··· INFORMATION ···
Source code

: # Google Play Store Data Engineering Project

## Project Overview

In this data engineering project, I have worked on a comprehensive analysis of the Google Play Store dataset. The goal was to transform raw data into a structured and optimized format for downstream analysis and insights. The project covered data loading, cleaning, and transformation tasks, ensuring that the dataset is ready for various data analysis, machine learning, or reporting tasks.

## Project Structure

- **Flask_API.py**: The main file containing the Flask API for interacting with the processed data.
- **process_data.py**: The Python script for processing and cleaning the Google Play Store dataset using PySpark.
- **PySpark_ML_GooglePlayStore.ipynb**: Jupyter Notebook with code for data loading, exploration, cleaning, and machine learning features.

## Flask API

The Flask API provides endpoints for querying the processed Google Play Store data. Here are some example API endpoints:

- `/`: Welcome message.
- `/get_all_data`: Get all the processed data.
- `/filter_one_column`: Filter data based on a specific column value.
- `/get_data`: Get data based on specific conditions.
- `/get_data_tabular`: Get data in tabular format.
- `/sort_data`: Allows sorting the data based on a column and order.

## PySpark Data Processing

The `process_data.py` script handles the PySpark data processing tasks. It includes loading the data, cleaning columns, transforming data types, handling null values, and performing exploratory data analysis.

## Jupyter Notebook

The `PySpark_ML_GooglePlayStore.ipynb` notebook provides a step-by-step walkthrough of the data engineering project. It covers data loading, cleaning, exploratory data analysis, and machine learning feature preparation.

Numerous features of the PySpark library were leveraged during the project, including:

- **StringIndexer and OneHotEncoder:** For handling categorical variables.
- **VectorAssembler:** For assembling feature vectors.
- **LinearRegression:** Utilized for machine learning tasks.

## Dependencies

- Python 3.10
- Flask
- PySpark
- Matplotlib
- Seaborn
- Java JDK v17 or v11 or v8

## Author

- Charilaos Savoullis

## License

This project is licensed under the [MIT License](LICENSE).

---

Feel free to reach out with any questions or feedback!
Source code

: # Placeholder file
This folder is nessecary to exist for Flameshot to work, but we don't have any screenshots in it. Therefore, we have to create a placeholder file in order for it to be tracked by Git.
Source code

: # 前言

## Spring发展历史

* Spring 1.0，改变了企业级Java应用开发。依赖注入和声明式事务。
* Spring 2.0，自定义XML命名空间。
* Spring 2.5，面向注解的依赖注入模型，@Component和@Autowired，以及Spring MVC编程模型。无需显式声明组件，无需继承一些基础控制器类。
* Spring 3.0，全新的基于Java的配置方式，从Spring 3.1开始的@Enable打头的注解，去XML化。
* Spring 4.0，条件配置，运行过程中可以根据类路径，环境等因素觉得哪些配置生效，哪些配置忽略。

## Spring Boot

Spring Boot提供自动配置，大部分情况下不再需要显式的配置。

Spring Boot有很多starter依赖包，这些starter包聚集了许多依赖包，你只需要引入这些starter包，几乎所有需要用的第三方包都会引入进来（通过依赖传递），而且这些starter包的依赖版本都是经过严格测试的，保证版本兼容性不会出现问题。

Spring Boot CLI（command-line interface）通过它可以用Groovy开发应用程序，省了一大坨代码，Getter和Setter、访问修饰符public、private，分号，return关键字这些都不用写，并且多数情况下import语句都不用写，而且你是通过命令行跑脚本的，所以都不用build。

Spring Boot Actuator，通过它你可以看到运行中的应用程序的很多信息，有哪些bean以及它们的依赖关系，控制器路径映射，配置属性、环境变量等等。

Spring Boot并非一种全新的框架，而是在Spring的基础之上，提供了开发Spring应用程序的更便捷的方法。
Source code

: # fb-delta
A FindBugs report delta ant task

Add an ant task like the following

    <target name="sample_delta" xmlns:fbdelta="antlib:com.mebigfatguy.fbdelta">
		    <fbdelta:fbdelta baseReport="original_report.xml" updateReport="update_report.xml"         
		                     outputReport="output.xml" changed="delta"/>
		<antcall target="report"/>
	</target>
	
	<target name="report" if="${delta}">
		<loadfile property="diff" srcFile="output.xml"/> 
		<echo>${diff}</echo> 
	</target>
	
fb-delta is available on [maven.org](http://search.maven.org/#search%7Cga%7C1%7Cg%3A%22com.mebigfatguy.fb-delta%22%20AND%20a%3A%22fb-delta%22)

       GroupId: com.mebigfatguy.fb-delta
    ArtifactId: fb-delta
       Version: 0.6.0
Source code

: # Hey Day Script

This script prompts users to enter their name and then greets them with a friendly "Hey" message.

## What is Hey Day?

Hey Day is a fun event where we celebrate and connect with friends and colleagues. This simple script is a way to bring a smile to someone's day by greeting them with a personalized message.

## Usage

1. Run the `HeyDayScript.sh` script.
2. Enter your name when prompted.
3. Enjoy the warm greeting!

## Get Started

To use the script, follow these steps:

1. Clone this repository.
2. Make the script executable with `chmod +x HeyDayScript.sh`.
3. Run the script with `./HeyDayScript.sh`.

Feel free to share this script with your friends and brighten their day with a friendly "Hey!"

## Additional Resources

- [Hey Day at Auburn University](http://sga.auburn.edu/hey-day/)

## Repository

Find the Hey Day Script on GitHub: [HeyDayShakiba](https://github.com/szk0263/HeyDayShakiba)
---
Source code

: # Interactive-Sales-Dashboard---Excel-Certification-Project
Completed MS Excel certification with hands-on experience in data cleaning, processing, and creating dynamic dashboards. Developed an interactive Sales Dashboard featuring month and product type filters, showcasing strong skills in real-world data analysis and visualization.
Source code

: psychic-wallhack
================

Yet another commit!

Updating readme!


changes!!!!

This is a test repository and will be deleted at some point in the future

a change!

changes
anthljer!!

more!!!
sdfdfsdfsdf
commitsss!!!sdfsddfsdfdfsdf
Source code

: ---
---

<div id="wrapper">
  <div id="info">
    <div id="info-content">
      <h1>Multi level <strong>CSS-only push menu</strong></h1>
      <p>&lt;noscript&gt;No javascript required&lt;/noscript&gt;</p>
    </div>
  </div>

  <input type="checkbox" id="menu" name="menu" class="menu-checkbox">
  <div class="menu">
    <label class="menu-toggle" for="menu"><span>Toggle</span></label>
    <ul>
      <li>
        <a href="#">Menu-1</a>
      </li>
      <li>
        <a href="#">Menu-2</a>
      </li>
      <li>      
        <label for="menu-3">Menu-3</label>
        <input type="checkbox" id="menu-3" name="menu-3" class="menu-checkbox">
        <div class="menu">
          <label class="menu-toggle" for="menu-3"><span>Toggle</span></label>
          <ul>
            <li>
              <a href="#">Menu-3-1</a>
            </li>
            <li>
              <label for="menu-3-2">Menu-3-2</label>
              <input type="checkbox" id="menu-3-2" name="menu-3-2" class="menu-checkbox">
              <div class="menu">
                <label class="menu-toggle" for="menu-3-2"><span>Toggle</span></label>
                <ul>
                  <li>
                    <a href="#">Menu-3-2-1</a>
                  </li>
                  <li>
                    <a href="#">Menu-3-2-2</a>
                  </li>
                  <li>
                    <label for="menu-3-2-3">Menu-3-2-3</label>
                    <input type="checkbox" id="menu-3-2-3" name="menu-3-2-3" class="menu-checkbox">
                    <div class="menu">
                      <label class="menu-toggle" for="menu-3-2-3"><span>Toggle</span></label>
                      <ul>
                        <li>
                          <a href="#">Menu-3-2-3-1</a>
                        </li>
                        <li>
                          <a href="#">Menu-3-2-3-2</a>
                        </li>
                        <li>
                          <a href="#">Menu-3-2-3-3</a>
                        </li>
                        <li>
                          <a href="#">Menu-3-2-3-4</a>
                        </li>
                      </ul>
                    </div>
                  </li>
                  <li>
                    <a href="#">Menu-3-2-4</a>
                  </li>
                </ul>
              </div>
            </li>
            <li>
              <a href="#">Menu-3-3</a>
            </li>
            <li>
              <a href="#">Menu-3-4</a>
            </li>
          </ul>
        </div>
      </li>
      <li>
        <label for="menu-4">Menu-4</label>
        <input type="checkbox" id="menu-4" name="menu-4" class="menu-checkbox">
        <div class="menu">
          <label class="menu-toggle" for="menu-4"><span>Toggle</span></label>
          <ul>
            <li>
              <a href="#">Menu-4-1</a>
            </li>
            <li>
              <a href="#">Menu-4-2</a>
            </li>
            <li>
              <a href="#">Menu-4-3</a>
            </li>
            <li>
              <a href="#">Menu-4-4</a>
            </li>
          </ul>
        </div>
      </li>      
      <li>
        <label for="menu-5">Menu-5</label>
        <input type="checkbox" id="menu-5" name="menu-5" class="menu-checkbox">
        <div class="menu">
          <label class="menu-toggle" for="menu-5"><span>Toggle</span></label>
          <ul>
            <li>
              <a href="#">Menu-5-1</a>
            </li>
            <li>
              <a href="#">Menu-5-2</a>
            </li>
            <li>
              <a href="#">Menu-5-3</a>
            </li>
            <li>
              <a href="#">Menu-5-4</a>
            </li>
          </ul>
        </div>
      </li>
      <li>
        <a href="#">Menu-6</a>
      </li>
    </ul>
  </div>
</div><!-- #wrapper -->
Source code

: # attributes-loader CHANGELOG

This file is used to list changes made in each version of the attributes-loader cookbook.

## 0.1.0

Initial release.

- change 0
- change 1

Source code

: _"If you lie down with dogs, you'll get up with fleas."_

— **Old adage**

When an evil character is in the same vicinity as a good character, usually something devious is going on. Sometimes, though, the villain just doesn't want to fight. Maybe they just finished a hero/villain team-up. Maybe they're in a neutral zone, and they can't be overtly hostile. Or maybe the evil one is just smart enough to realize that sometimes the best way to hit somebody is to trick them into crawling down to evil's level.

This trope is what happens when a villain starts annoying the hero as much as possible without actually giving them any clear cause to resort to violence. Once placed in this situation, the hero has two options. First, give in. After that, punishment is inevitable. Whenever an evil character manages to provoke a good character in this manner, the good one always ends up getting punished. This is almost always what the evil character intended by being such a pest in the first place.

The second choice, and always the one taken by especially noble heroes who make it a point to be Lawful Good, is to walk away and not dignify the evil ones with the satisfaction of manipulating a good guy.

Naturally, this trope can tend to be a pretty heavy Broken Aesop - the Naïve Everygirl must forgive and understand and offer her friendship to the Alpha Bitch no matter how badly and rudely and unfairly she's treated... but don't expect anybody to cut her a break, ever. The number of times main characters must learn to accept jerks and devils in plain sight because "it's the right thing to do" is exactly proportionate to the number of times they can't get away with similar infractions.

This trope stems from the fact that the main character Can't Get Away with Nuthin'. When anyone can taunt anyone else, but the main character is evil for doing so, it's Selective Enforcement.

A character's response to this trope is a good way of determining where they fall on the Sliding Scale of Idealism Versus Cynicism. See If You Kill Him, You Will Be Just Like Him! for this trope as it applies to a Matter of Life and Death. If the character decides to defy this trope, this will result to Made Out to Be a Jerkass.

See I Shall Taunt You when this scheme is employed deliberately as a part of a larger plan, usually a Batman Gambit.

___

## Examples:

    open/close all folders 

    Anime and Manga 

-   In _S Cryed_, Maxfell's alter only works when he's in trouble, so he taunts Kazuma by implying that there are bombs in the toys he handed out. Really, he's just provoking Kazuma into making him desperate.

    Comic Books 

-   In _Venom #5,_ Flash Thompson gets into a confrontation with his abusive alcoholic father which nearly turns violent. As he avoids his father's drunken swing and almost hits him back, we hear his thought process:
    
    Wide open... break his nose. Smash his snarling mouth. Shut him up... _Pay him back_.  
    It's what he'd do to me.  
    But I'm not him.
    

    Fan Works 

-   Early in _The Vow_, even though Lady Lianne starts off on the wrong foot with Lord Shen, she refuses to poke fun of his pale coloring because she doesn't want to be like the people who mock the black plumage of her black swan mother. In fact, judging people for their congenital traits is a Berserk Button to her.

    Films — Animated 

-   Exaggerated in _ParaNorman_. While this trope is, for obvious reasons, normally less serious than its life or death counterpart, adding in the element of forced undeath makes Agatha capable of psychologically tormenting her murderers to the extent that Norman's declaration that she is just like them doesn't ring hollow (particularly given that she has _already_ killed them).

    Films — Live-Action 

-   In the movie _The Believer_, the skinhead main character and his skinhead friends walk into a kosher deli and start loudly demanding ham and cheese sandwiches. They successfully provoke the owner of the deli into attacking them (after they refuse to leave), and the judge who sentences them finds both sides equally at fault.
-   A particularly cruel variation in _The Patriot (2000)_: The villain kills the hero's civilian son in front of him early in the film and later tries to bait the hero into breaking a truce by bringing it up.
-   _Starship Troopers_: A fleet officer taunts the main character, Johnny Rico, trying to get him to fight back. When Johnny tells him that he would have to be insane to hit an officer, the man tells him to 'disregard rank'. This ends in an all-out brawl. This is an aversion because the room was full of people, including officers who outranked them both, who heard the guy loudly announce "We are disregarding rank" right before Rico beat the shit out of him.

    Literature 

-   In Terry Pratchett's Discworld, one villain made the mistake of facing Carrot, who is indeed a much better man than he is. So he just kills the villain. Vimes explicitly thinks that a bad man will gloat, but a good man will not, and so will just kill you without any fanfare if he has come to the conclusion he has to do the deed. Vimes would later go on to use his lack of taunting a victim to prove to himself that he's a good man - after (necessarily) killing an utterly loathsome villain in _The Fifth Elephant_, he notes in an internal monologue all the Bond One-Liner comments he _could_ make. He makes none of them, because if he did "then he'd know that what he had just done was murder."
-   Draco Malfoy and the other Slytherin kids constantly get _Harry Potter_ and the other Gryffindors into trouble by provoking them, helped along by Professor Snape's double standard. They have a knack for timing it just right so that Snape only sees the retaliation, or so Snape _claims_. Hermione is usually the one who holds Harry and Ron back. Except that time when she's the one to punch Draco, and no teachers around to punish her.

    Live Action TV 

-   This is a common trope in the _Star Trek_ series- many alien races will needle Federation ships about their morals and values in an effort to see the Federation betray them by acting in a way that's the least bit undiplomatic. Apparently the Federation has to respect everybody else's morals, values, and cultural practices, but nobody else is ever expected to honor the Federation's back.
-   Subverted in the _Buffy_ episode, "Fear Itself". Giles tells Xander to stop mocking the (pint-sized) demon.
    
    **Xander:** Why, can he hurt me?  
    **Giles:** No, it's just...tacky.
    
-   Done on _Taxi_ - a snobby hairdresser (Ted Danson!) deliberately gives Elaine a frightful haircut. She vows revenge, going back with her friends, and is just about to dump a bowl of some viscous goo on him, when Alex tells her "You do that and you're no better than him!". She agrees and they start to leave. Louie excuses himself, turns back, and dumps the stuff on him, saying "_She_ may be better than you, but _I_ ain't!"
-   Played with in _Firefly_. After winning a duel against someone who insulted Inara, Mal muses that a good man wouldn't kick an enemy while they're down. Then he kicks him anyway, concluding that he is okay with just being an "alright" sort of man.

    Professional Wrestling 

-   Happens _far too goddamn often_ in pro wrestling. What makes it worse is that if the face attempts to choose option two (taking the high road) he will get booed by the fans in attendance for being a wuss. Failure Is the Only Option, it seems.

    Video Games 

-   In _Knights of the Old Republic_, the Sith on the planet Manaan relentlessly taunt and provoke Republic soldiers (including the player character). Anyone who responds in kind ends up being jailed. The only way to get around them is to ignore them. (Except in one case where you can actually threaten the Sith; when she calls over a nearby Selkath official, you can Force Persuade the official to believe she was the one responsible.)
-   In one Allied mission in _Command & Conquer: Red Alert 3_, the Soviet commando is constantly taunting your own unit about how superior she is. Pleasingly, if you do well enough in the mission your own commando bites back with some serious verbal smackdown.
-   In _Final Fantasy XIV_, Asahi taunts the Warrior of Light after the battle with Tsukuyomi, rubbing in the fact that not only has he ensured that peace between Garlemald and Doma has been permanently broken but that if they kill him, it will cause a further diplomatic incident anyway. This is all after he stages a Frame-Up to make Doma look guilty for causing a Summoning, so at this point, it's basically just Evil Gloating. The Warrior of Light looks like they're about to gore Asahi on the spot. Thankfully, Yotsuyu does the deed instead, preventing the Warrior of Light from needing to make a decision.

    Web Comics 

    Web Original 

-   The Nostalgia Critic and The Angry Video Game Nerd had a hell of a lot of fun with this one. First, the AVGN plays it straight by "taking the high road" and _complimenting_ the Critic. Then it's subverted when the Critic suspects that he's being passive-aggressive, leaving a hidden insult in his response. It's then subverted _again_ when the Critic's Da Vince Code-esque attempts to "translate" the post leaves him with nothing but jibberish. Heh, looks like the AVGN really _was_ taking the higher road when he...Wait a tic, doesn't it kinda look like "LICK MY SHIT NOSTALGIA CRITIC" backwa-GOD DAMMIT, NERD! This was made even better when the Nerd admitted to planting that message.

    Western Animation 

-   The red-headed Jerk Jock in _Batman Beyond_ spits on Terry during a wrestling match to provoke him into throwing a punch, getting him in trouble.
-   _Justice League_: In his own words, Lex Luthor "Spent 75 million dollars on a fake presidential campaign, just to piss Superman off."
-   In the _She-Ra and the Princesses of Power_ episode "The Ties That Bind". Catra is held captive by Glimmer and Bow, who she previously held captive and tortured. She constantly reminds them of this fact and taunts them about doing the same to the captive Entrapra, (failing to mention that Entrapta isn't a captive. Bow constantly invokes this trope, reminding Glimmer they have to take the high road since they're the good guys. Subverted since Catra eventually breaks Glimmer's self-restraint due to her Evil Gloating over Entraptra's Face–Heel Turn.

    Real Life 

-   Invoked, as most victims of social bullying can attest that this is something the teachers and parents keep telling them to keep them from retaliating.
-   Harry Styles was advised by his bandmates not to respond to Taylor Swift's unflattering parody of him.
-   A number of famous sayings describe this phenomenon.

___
···
◆ YOUR OBJECTIVE ◆
Scan the material above for the string "loader". Return each line where it occurs.

◆ EXERCISE OUTPUT ◆
: # attributes-loader CHANGELOG
This file is used to list changes made in each version of the attributes-loader cookbook.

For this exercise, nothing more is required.